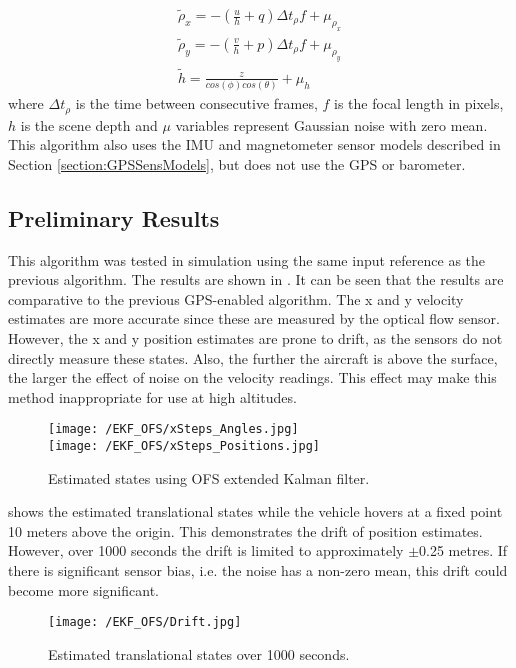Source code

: \begin{equation}\label{eqn:OFS}
\begin{split}
\tilde{\rho}_{x}=-\left(\frac{u}{h}+q\right)\Delta t_{\rho}f+\mu_{\rho_{x}}\\
\tilde{\rho}_{y}=-\left(\frac{v}{h}+p\right)\Delta t_{\rho}f+\mu_{\rho_{y}}\\
\tilde{h}=\frac{z}{cos(\phi)cos(\theta)}+\mu_{h}
\end{split}
\end{equation}
where $\Delta t_{\rho}$ is the time between consecutive frames, $f$ is the focal length in pixels, $h$ is the scene depth and $\mu$ variables represent Gaussian noise with zero mean.\\
This algorithm also uses the IMU and magnetometer sensor models described in Section \ref{section:GPSSensModels}, but does not use the GPS or barometer.

\subsection{Preliminary Results}

This algorithm was tested in simulation using the same input reference as the previous algorithm. The results are shown in . It can be seen that the results are comparative to the previous GPS-enabled algorithm. The x and y velocity estimates are more accurate since these are measured by the optical flow sensor. However, the x and y position estimates are prone to drift, as the sensors do not directly measure these states. Also, the further the aircraft is above the surface, the larger the effect of noise on the velocity readings. This effect may make this method inappropriate for use at high altitudes. 

\begin{figure}[htb]
\begin{center}
	\texttt{[image: /EKF\_OFS/xSteps\_Angles.jpg]}\\
	\texttt{[image: /EKF\_OFS/xSteps\_Positions.jpg]}
	\end{center}
	\caption{Estimated states using OFS extended Kalman filter.}%
	\label{fig:EKF_OFS_Results}%
\end{figure}

 shows the estimated translational states while the vehicle hovers at a fixed point 10 meters above the origin. This demonstrates the drift of position estimates. However, over 1000 seconds the drift is limited to approximately $\pm$0.25 metres. If there is significant sensor bias, i.e. the noise has a non-zero mean, this drift could become more significant.
\begin{figure}[htb]
\begin{center}
	\texttt{[image: /EKF\_OFS/Drift.jpg]}\\
	\end{center}
	\caption{Estimated translational states over 1000 seconds.}%
	\label{fig:EKF_OFS_Drift}%
\end{figure}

####

Above are the records; repeat them all exactly, without the pictures.

FINISHED TASK:
Source code

: \begin{equation}\label{eqn:OFS}
\begin{split}
\tilde{\rho}_{x}=-\left(\frac{u}{h}+q\right)\Delta t_{\rho}f+\mu_{\rho_{x}}\\
\tilde{\rho}_{y}=-\left(\frac{v}{h}+p\right)\Delta t_{\rho}f+\mu_{\rho_{y}}\\
\tilde{h}=\frac{z}{cos(\phi)cos(\theta)}+\mu_{h}
\end{split}
\end{equation}
where $\Delta t_{\rho}$ is the time between consecutive frames, $f$ is the focal length in pixels, $h$ is the scene depth and $\mu$ variables represent Gaussian noise with zero mean.\\
This algorithm also uses the IMU and magnetometer sensor models described in Section \ref{section:GPSSensModels}, but does not use the GPS or barometer.

\subsection{Preliminary Results}

This algorithm was tested in simulation using the same input reference as the previous algorithm. The results are shown in . It can be seen that the results are comparative to the previous GPS-enabled algorithm. The x and y velocity estimates are more accurate since these are measured by the optical flow sensor. However, the x and y position estimates are prone to drift, as the sensors do not directly measure these states. Also, the further the aircraft is above the surface, the larger the effect of noise on the velocity readings. This effect may make this method inappropriate for use at high altitudes. 

\begin{figure}[htb]
\begin{center}
	\texttt{[image: /EKF\_OFS/xSteps\_Angles.jpg]}\\
	\texttt{[image: /EKF\_OFS/xSteps\_Positions.jpg]}
	\end{center}
	\caption{Estimated states using OFS extended Kalman filter.}%
	\label{fig:EKF_OFS_Results}%
\end{figure}

 shows the estimated translational states while the vehicle hovers at a fixed point 10 meters above the origin. This demonstrates the drift of position estimates. However, over 1000 seconds the drift is limited to approximately $\pm$0.25 metres. If there is significant sensor bias, i.e. the noise has a non-zero mean, this drift could become more significant.
\begin{figure}[htb]
\begin{center}
	\texttt{[image: /EKF\_OFS/Drift.jpg]}\\
	\end{center}
	\caption{Estimated translational states over 1000 seconds.}%
	\label{fig:EKF_OFS_Drift}%
\end{figure}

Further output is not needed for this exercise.